The Oscars and Grammys are two separate conversations, but they both point to an alarming trend of avoidance over accountability. The Grammys dodge does us a whole host of disservices—not just by avoiding potential backlash and, by extension, a potentially productive conversation, but by refusing to publicly reckon with institutional failure. If voters were handed a diverse ballot and overwhelmingly favored Sheeran—which is likely, given the Grammy’s extremely white track record—then we could continue the debate about the racist awards show. Instead, we’ve been given the big question mark of this Sheeran snub, and it feels like both a lie and a side-step.
In a world of Time’s Up pins, black dresses, and white roses, it’s hard to differentiate between important acts of visibility and efforts that begin and end at good optics. Gestures like Hollywood men deliberately wearing black tuxedoes are only useful when they draw out hypocrisy—the rich discomfort of the A-list dude who’s gotten away with too much for too long, forced by convention to say Time’s Up. But making certain men feel uncomfortable, while fun, isn’t enough. Instead, let’s keep having the hard conversations and the awkward interactions that Affleck was clearly terrified of. Let’s use bullshit awards shows to wrestle with the fact that the entertainment industry is still more or less run by and enamored with white men.

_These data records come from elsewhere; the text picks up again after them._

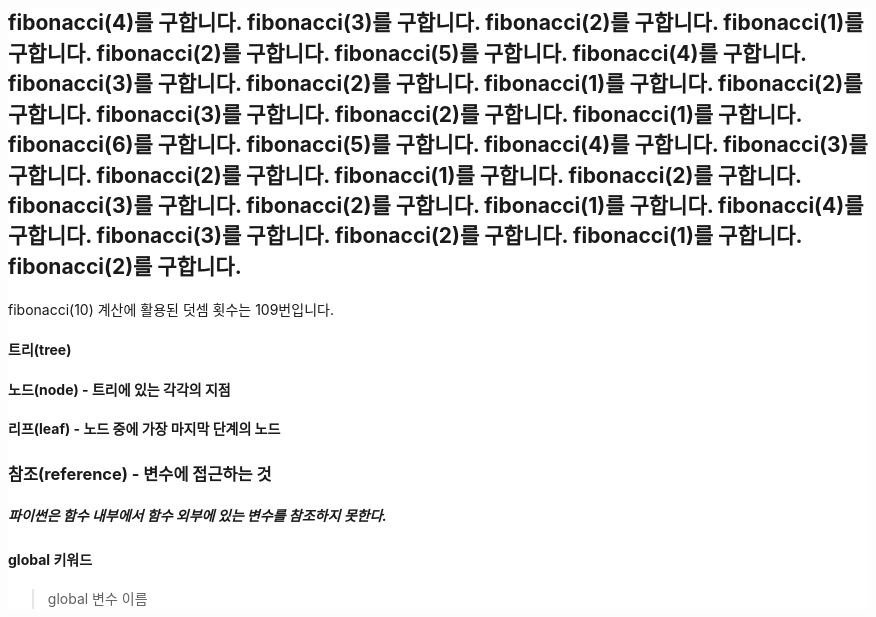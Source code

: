fibonacci(4)를 구합니다.
fibonacci(3)를 구합니다.
fibonacci(2)를 구합니다.
fibonacci(1)를 구합니다.
fibonacci(2)를 구합니다.
fibonacci(5)를 구합니다.
fibonacci(4)를 구합니다.
fibonacci(3)를 구합니다.
fibonacci(2)를 구합니다.
fibonacci(1)를 구합니다.
fibonacci(2)를 구합니다.
fibonacci(3)를 구합니다.
fibonacci(2)를 구합니다.
fibonacci(1)를 구합니다.
fibonacci(6)를 구합니다.
fibonacci(5)를 구합니다.
fibonacci(4)를 구합니다.
fibonacci(3)를 구합니다.
fibonacci(2)를 구합니다.
fibonacci(1)를 구합니다.
fibonacci(2)를 구합니다.
fibonacci(3)를 구합니다.
fibonacci(2)를 구합니다.
fibonacci(1)를 구합니다.
fibonacci(4)를 구합니다.
fibonacci(3)를 구합니다.
fibonacci(2)를 구합니다.
fibonacci(1)를 구합니다.
fibonacci(2)를 구합니다.
---
fibonacci(10) 계산에 활용된 덧셈 횟수는 109번입니다.
</pre>
#### **트리(tree)**

#### **노드(node)** - 트리에 있는 각각의 지점

#### **리프(leaf)** - 노드 중에 가장 마지막 단계의 노드


### **참조(reference)** - 변수에 접근하는 것



##### 파이썬은 함수 내부에서 함수 외부에 있는 변수를 참조하지 못한다.



#### **global 키워드**



> global 변수 이름


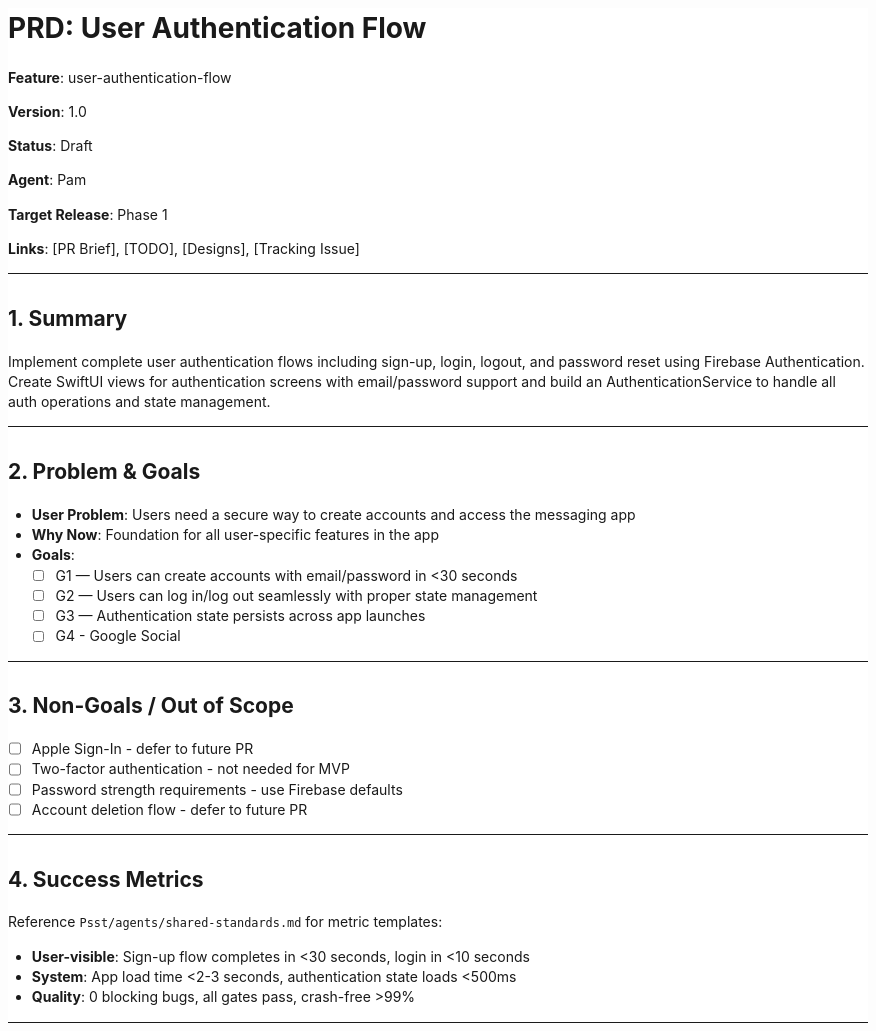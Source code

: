 # PRD: User Authentication Flow

**Feature**: user-authentication-flow

**Version**: 1.0

**Status**: Draft

**Agent**: Pam

**Target Release**: Phase 1

**Links**: [PR Brief], [TODO], [Designs], [Tracking Issue]

---

## 1. Summary

Implement complete user authentication flows including sign-up, login, logout, and password reset using Firebase Authentication. Create SwiftUI views for authentication screens with email/password support and build an AuthenticationService to handle all auth operations and state management.

---

## 2. Problem & Goals

- **User Problem**: Users need a secure way to create accounts and access the messaging app
- **Why Now**: Foundation for all user-specific features in the app
- **Goals**:
  - [ ] G1 — Users can create accounts with email/password in <30 seconds
  - [ ] G2 — Users can log in/log out seamlessly with proper state management
  - [ ] G3 — Authentication state persists across app launches
  - [ ] G4 - Google Social

---

## 3. Non-Goals / Out of Scope

- [ ] Apple Sign-In - defer to future PR
- [ ] Two-factor authentication - not needed for MVP
- [ ] Password strength requirements - use Firebase defaults
- [ ] Account deletion flow - defer to future PR

---

## 4. Success Metrics

Reference `Psst/agents/shared-standards.md` for metric templates:
- **User-visible**: Sign-up flow completes in <30 seconds, login in <10 seconds
- **System**: App load time <2-3 seconds, authentication state loads <500ms
- **Quality**: 0 blocking bugs, all gates pass, crash-free >99%

---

The newly widespread obsession with appearing woke threatens to disguise the way that things are. If the bad, or merely complicit men know just what they should be saying and when they should hide, it’s our job to point out that a last-minute Photoshop or nixed awards show appearance doesn’t equate to an abdication of power.
A victory isn’t Casey Affleck being shamed out of showing up—it’s forcing the continued career success of men like Casey Affleck out of the shadows, so we can have a frank conversation (and, ideally, a Frances McDormand-style confrontation) about how the industry and its institutions are complicit in allowing accused abusers to keep getting roles and winning awards for them. The dream isn’t of a world where Vanity Fair feels pressured to erase a leading man from its cover—it’s one where behind-the-scenes systems and powerful institutions begin the deeper work of becoming hostile to abuse and abusers—where bad men don’t win Oscars and sexual abuse and harassment are clear disqualifiers, not dirty secrets.